### GOAL OF THE EXERCISE
Retype each entry exactly. Skip any pictures.
Top of DATA SECTION
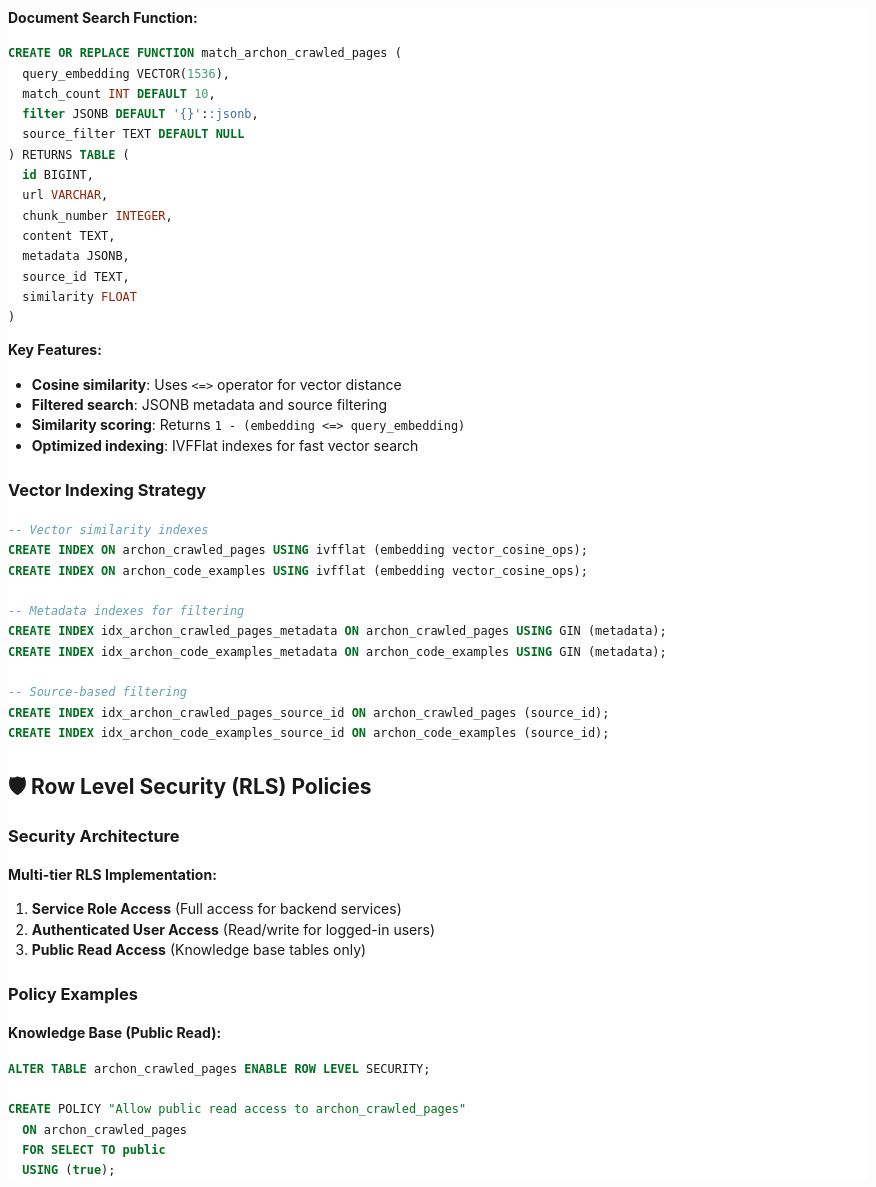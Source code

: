 **Document Search Function:**
```sql
CREATE OR REPLACE FUNCTION match_archon_crawled_pages (
  query_embedding VECTOR(1536),
  match_count INT DEFAULT 10,
  filter JSONB DEFAULT '{}'::jsonb,
  source_filter TEXT DEFAULT NULL
) RETURNS TABLE (
  id BIGINT,
  url VARCHAR,
  chunk_number INTEGER,
  content TEXT,
  metadata JSONB,
  source_id TEXT,
  similarity FLOAT
)
```

**Key Features:**
- **Cosine similarity**: Uses `<=>` operator for vector distance
- **Filtered search**: JSONB metadata and source filtering
- **Similarity scoring**: Returns `1 - (embedding <=> query_embedding)`
- **Optimized indexing**: IVFFlat indexes for fast vector search

### Vector Indexing Strategy

```sql
-- Vector similarity indexes
CREATE INDEX ON archon_crawled_pages USING ivfflat (embedding vector_cosine_ops);
CREATE INDEX ON archon_code_examples USING ivfflat (embedding vector_cosine_ops);

-- Metadata indexes for filtering
CREATE INDEX idx_archon_crawled_pages_metadata ON archon_crawled_pages USING GIN (metadata);
CREATE INDEX idx_archon_code_examples_metadata ON archon_code_examples USING GIN (metadata);

-- Source-based filtering
CREATE INDEX idx_archon_crawled_pages_source_id ON archon_crawled_pages (source_id);
CREATE INDEX idx_archon_code_examples_source_id ON archon_code_examples (source_id);
```

## 🛡️ Row Level Security (RLS) Policies

### Security Architecture

**Multi-tier RLS Implementation:**

1. **Service Role Access** (Full access for backend services)
2. **Authenticated User Access** (Read/write for logged-in users)
3. **Public Read Access** (Knowledge base tables only)

### Policy Examples

**Knowledge Base (Public Read):**
```sql
ALTER TABLE archon_crawled_pages ENABLE ROW LEVEL SECURITY;

CREATE POLICY "Allow public read access to archon_crawled_pages"
  ON archon_crawled_pages
  FOR SELECT TO public
  USING (true);
```
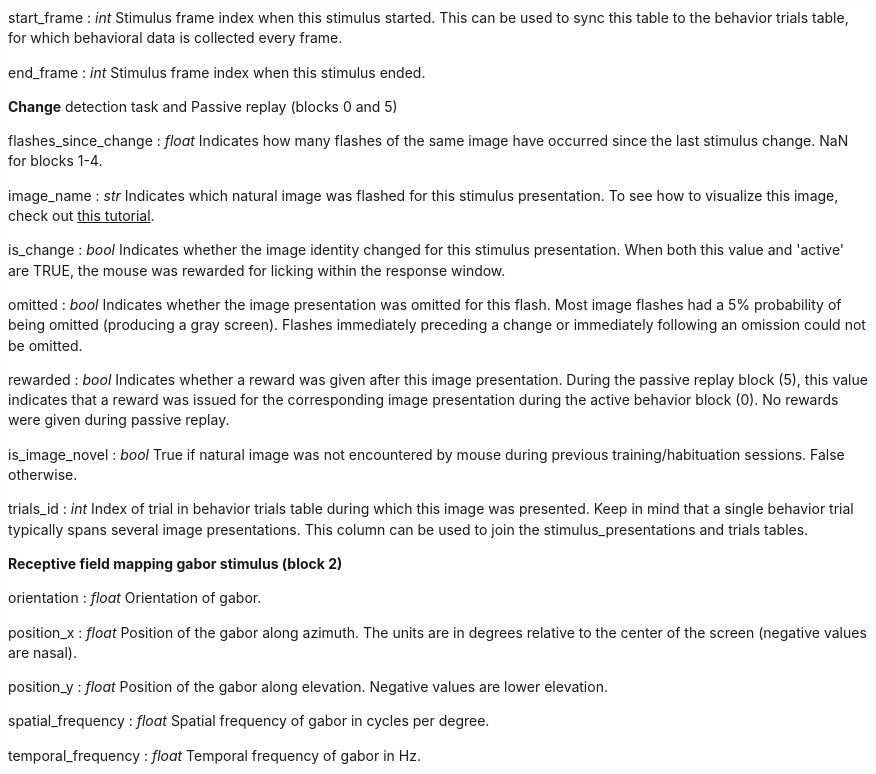 start_frame
: *int* Stimulus frame index when this stimulus started. This can be used to sync this table to the behavior trials table, for which behavioral data is collected every frame.

end_frame
: *int* Stimulus frame index when this stimulus ended.

<b>Change</b> detection task and Passive replay (blocks 0 and 5)

flashes_since_change
: *float* Indicates how many flashes of the same image have occurred since the last stimulus change. NaN for blocks 1-4.

image_name
: *str* Indicates which natural image was flashed for this stimulus presentation. To see how to visualize this image, check out [this tutorial](https://allensdk.readthedocs.io/en/latest/_static/examples/nb/visual_behavior_neuropixels_data_access.html).

is_change
: *bool* Indicates whether the image identity changed for this stimulus presentation. When both this value and 'active' are TRUE, the mouse was rewarded for licking within the response window.

omitted
: *bool* Indicates whether the image presentation was omitted for this flash. Most image flashes had a 5% probability of being omitted (producing a gray screen). Flashes immediately preceding a change or immediately following an omission could not be omitted.

rewarded
: *bool* Indicates whether a reward was given after this image presentation. During the passive replay block (5), this value indicates that a reward was issued for the corresponding image presentation during the active behavior block (0). No rewards were given during passive replay.

is_image_novel
: *bool* True if natural image was not encountered by mouse during previous training/habituation sessions. False otherwise.

trials_id
: *int* Index of trial in behavior trials table during which this image was presented. Keep in mind that a single behavior trial typically spans several image presentations. This column can be used to join the stimulus_presentations and trials tables.

<b>Receptive field mapping gabor stimulus (block 2)</b>

orientation
: *float* Orientation of gabor. 

position_x
: *float* Position of the gabor along azimuth. The units are in degrees relative to the center of the screen (negative values are nasal).

position_y
: *float* Position of the gabor along elevation. Negative values are lower elevation.

spatial_frequency
: *float* Spatial frequency of gabor in cycles per degree.

temporal_frequency
: *float* Temporal frequency of gabor in Hz.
Bottom of DATA SECTION
### REPLY
Source code

: **Document Search Function:**
```sql
CREATE OR REPLACE FUNCTION match_archon_crawled_pages (
  query_embedding VECTOR(1536),
  match_count INT DEFAULT 10,
  filter JSONB DEFAULT '{}'::jsonb,
  source_filter TEXT DEFAULT NULL
) RETURNS TABLE (
  id BIGINT,
  url VARCHAR,
  chunk_number INTEGER,
  content TEXT,
  metadata JSONB,
  source_id TEXT,
  similarity FLOAT
)
```

**Key Features:**
- **Cosine similarity**: Uses `<=>` operator for vector distance
- **Filtered search**: JSONB metadata and source filtering
- **Similarity scoring**: Returns `1 - (embedding <=> query_embedding)`
- **Optimized indexing**: IVFFlat indexes for fast vector search

### Vector Indexing Strategy

```sql
-- Vector similarity indexes
CREATE INDEX ON archon_crawled_pages USING ivfflat (embedding vector_cosine_ops);
CREATE INDEX ON archon_code_examples USING ivfflat (embedding vector_cosine_ops);

-- Metadata indexes for filtering
CREATE INDEX idx_archon_crawled_pages_metadata ON archon_crawled_pages USING GIN (metadata);
CREATE INDEX idx_archon_code_examples_metadata ON archon_code_examples USING GIN (metadata);

-- Source-based filtering
CREATE INDEX idx_archon_crawled_pages_source_id ON archon_crawled_pages (source_id);
CREATE INDEX idx_archon_code_examples_source_id ON archon_code_examples (source_id);
```

## 🛡️ Row Level Security (RLS) Policies

### Security Architecture

**Multi-tier RLS Implementation:**

1. **Service Role Access** (Full access for backend services)
2. **Authenticated User Access** (Read/write for logged-in users)
3. **Public Read Access** (Knowledge base tables only)

### Policy Examples

**Knowledge Base (Public Read):**
```sql
ALTER TABLE archon_crawled_pages ENABLE ROW LEVEL SECURITY;

CREATE POLICY "Allow public read access to archon_crawled_pages"
  ON archon_crawled_pages
  FOR SELECT TO public
  USING (true);
```
 start_frame
: *int* Stimulus frame index when this stimulus started. This can be used to sync this table to the behavior trials table, for which behavioral data is collected every frame.

end_frame
: *int* Stimulus frame index when this stimulus ended.

<b>Change</b> detection task and Passive replay (blocks 0 and 5)

flashes_since_change
: *float* Indicates how many flashes of the same image have occurred since the last stimulus change. NaN for blocks 1-4.

image_name
: *str* Indicates which natural image was flashed for this stimulus presentation. To see how to visualize this image, check out [this tutorial](https://allensdk.readthedocs.io/en/latest/_static/examples/nb/visual_behavior_neuropixels_data_access.html).

is_change
: *bool* Indicates whether the image identity changed for this stimulus presentation. When both this value and 'active' are TRUE, the mouse was rewarded for licking within the response window.

omitted
: *bool* Indicates whether the image presentation was omitted for this flash. Most image flashes had a 5% probability of being omitted (producing a gray screen). Flashes immediately preceding a change or immediately following an omission could not be omitted.

rewarded
: *bool* Indicates whether a reward was given after this image presentation. During the passive replay block (5), this value indicates that a reward was issued for the corresponding image presentation during the active behavior block (0). No rewards were given during passive replay.

is_image_novel
: *bool* True if natural image was not encountered by mouse during previous training/habituation sessions. False otherwise.

trials_id
: *int* Index of trial in behavior trials table during which this image was presented. Keep in mind that a single behavior trial typically spans several image presentations. This column can be used to join the stimulus_presentations and trials tables.

<b>Receptive field mapping gabor stimulus (block 2)</b>

orientation
: *float* Orientation of gabor. 

position_x
: *float* Position of the gabor along azimuth. The units are in degrees relative to the center of the screen (negative values are nasal).

position_y
: *float* Position of the gabor along elevation. Negative values are lower elevation.

spatial_frequency
: *float* Spatial frequency of gabor in cycles per degree.

temporal_frequency
: *float* Temporal frequency of gabor in Hz.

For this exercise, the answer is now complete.